[Records from a data source]
━━━━━━━━━━━━━━━━━━━━

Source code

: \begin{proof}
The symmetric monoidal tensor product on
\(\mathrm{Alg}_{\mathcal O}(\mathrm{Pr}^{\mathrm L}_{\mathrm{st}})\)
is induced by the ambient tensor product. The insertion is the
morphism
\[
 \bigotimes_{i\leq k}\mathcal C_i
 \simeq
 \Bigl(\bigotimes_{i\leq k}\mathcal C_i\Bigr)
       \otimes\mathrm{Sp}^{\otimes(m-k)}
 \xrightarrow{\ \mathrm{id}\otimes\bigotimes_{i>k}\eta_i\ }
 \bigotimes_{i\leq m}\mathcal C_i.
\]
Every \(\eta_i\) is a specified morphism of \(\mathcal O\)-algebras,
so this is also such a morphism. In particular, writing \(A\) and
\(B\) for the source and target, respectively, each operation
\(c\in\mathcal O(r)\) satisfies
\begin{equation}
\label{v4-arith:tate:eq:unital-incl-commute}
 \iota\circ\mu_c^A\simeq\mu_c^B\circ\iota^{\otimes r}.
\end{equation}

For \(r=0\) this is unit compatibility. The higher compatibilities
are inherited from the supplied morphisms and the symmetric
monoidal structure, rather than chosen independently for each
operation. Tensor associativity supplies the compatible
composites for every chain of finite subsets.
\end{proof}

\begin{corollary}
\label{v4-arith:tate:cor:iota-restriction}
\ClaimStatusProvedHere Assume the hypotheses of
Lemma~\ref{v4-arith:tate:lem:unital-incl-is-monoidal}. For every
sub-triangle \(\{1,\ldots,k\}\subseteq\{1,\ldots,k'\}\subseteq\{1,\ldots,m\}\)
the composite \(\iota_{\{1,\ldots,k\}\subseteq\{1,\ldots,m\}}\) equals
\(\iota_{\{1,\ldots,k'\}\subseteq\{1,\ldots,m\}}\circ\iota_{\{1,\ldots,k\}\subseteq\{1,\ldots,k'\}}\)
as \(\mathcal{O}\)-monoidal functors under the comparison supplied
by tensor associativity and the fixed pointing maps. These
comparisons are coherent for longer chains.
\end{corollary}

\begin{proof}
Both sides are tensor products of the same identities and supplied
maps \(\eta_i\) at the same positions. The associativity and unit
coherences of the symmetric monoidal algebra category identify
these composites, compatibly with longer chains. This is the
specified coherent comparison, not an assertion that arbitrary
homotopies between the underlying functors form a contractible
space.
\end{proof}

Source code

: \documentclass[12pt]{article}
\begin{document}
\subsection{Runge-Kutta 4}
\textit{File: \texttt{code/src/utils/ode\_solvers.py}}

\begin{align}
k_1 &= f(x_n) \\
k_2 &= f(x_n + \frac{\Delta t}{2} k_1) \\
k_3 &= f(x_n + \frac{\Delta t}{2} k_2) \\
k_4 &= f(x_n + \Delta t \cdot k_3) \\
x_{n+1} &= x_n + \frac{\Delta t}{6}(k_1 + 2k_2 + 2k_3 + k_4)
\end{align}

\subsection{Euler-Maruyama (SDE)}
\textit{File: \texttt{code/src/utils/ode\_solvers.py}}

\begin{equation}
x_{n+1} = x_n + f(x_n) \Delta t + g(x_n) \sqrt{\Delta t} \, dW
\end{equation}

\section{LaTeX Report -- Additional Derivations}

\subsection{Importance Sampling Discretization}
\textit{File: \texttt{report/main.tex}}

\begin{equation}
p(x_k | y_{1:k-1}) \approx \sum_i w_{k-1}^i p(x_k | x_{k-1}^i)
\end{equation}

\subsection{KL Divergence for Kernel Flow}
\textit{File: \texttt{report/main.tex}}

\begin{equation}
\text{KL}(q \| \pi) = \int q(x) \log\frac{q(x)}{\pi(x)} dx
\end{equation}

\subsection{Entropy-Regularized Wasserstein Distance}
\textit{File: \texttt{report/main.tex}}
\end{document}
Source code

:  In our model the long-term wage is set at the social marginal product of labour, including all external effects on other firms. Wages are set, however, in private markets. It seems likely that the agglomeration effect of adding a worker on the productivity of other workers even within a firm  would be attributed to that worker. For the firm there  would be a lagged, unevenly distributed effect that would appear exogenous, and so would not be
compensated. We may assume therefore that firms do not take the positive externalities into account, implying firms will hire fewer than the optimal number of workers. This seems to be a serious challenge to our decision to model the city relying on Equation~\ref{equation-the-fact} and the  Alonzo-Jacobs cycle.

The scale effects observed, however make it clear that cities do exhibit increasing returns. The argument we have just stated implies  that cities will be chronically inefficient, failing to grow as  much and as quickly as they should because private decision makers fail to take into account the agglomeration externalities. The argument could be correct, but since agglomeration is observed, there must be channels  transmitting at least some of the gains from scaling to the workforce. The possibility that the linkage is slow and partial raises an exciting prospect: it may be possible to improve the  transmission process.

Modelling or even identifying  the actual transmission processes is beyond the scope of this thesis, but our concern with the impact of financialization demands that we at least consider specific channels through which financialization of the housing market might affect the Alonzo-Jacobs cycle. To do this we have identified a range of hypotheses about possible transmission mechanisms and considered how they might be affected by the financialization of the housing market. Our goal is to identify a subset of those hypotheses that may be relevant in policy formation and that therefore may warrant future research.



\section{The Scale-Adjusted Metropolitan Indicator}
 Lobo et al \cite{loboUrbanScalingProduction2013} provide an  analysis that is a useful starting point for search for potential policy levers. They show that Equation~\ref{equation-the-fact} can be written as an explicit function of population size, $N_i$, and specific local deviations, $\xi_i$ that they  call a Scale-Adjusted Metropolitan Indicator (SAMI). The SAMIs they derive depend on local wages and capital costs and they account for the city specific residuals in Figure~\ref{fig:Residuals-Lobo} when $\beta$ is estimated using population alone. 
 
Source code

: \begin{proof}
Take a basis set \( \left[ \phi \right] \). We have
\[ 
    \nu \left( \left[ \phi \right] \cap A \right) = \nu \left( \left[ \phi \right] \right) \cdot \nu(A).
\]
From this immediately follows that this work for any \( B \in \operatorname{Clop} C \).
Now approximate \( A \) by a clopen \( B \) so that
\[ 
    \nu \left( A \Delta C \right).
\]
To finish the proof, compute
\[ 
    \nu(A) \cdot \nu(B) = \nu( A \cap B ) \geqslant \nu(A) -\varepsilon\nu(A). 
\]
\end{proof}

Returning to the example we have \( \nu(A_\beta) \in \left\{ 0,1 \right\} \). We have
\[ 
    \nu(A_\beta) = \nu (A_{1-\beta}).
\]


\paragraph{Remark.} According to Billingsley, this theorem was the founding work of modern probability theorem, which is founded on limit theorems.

━━━━━━━━━━━━━━━━━━━━

» **What you need to do**
Each record above has to be repeated word for word.

» **Exercise response**
Source code

: \begin{proof}
The symmetric monoidal tensor product on
\(\mathrm{Alg}_{\mathcal O}(\mathrm{Pr}^{\mathrm L}_{\mathrm{st}})\)
is induced by the ambient tensor product. The insertion is the
morphism
\[
 \bigotimes_{i\leq k}\mathcal C_i
 \simeq
 \Bigl(\bigotimes_{i\leq k}\mathcal C_i\Bigr)
       \otimes\mathrm{Sp}^{\otimes(m-k)}
 \xrightarrow{\ \mathrm{id}\otimes\bigotimes_{i>k}\eta_i\ }
 \bigotimes_{i\leq m}\mathcal C_i.
\]
Every \(\eta_i\) is a specified morphism of \(\mathcal O\)-algebras,
so this is also such a morphism. In particular, writing \(A\) and
\(B\) for the source and target, respectively, each operation
\(c\in\mathcal O(r)\) satisfies
\begin{equation}
\label{v4-arith:tate:eq:unital-incl-commute}
 \iota\circ\mu_c^A\simeq\mu_c^B\circ\iota^{\otimes r}.
\end{equation}

For \(r=0\) this is unit compatibility. The higher compatibilities
are inherited from the supplied morphisms and the symmetric
monoidal structure, rather than chosen independently for each
operation. Tensor associativity supplies the compatible
composites for every chain of finite subsets.
\end{proof}

\begin{corollary}
\label{v4-arith:tate:cor:iota-restriction}
\ClaimStatusProvedHere Assume the hypotheses of
Lemma~\ref{v4-arith:tate:lem:unital-incl-is-monoidal}. For every
sub-triangle \(\{1,\ldots,k\}\subseteq\{1,\ldots,k'\}\subseteq\{1,\ldots,m\}\)
the composite \(\iota_{\{1,\ldots,k\}\subseteq\{1,\ldots,m\}}\) equals
\(\iota_{\{1,\ldots,k'\}\subseteq\{1,\ldots,m\}}\circ\iota_{\{1,\ldots,k\}\subseteq\{1,\ldots,k'\}}\)
as \(\mathcal{O}\)-monoidal functors under the comparison supplied
by tensor associativity and the fixed pointing maps. These
comparisons are coherent for longer chains.
\end{corollary}

\begin{proof}
Both sides are tensor products of the same identities and supplied
maps \(\eta_i\) at the same positions. The associativity and unit
coherences of the symmetric monoidal algebra category identify
these composites, compatibly with longer chains. This is the
specified coherent comparison, not an assertion that arbitrary
homotopies between the underlying functors form a contractible
space.
\end{proof}

Source code

: \documentclass[12pt]{article}
\begin{document}
\subsection{Runge-Kutta 4}
\textit{File: \texttt{code/src/utils/ode\_solvers.py}}

\begin{align}
k_1 &= f(x_n) \\
k_2 &= f(x_n + \frac{\Delta t}{2} k_1) \\
k_3 &= f(x_n + \frac{\Delta t}{2} k_2) \\
k_4 &= f(x_n + \Delta t \cdot k_3) \\
x_{n+1} &= x_n + \frac{\Delta t}{6}(k_1 + 2k_2 + 2k_3 + k_4)
\end{align}

\subsection{Euler-Maruyama (SDE)}
\textit{File: \texttt{code/src/utils/ode\_solvers.py}}

\begin{equation}
x_{n+1} = x_n + f(x_n) \Delta t + g(x_n) \sqrt{\Delta t} \, dW
\end{equation}

\section{LaTeX Report -- Additional Derivations}

\subsection{Importance Sampling Discretization}
\textit{File: \texttt{report/main.tex}}

\begin{equation}
p(x_k | y_{1:k-1}) \approx \sum_i w_{k-1}^i p(x_k | x_{k-1}^i)
\end{equation}

\subsection{KL Divergence for Kernel Flow}
\textit{File: \texttt{report/main.tex}}

\begin{equation}
\text{KL}(q \| \pi) = \int q(x) \log\frac{q(x)}{\pi(x)} dx
\end{equation}

\subsection{Entropy-Regularized Wasserstein Distance}
\textit{File: \texttt{report/main.tex}}
\end{document}
Source code

:  In our model the long-term wage is set at the social marginal product of labour, including all external effects on other firms. Wages are set, however, in private markets. It seems likely that the agglomeration effect of adding a worker on the productivity of other workers even within a firm  would be attributed to that worker. For the firm there  would be a lagged, unevenly distributed effect that would appear exogenous, and so would not be
compensated. We may assume therefore that firms do not take the positive externalities into account, implying firms will hire fewer than the optimal number of workers. This seems to be a serious challenge to our decision to model the city relying on Equation~\ref{equation-the-fact} and the  Alonzo-Jacobs cycle.

The scale effects observed, however make it clear that cities do exhibit increasing returns. The argument we have just stated implies  that cities will be chronically inefficient, failing to grow as  much and as quickly as they should because private decision makers fail to take into account the agglomeration externalities. The argument could be correct, but since agglomeration is observed, there must be channels  transmitting at least some of the gains from scaling to the workforce. The possibility that the linkage is slow and partial raises an exciting prospect: it may be possible to improve the  transmission process.

Modelling or even identifying  the actual transmission processes is beyond the scope of this thesis, but our concern with the impact of financialization demands that we at least consider specific channels through which financialization of the housing market might affect the Alonzo-Jacobs cycle. To do this we have identified a range of hypotheses about possible transmission mechanisms and considered how they might be affected by the financialization of the housing market. Our goal is to identify a subset of those hypotheses that may be relevant in policy formation and that therefore may warrant future research.



\section{The Scale-Adjusted Metropolitan Indicator}
 Lobo et al \cite{loboUrbanScalingProduction2013} provide an  analysis that is a useful starting point for search for potential policy levers. They show that Equation~\ref{equation-the-fact} can be written as an explicit function of population size, $N_i$, and specific local deviations, $\xi_i$ that they  call a Scale-Adjusted Metropolitan Indicator (SAMI). The SAMIs they derive depend on local wages and capital costs and they account for the city specific residuals in Figure~\ref{fig:Residuals-Lobo} when $\beta$ is estimated using population alone. 
 
Source code

: \begin{proof}
Take a basis set \( \left[ \phi \right] \). We have
\[ 
    \nu \left( \left[ \phi \right] \cap A \right) = \nu \left( \left[ \phi \right] \right) \cdot \nu(A).
\]
From this immediately follows that this work for any \( B \in \operatorname{Clop} C \).
Now approximate \( A \) by a clopen \( B \) so that
\[ 
    \nu \left( A \Delta C \right).
\]
To finish the proof, compute
\[ 
    \nu(A) \cdot \nu(B) = \nu( A \cap B ) \geqslant \nu(A) -\varepsilon\nu(A). 
\]
\end{proof}

Returning to the example we have \( \nu(A_\beta) \in \left\{ 0,1 \right\} \). We have
\[ 
    \nu(A_\beta) = \nu (A_{1-\beta}).
\]


\paragraph{Remark.} According to Billingsley, this theorem was the founding work of modern probability theorem, which is founded on limit theorems.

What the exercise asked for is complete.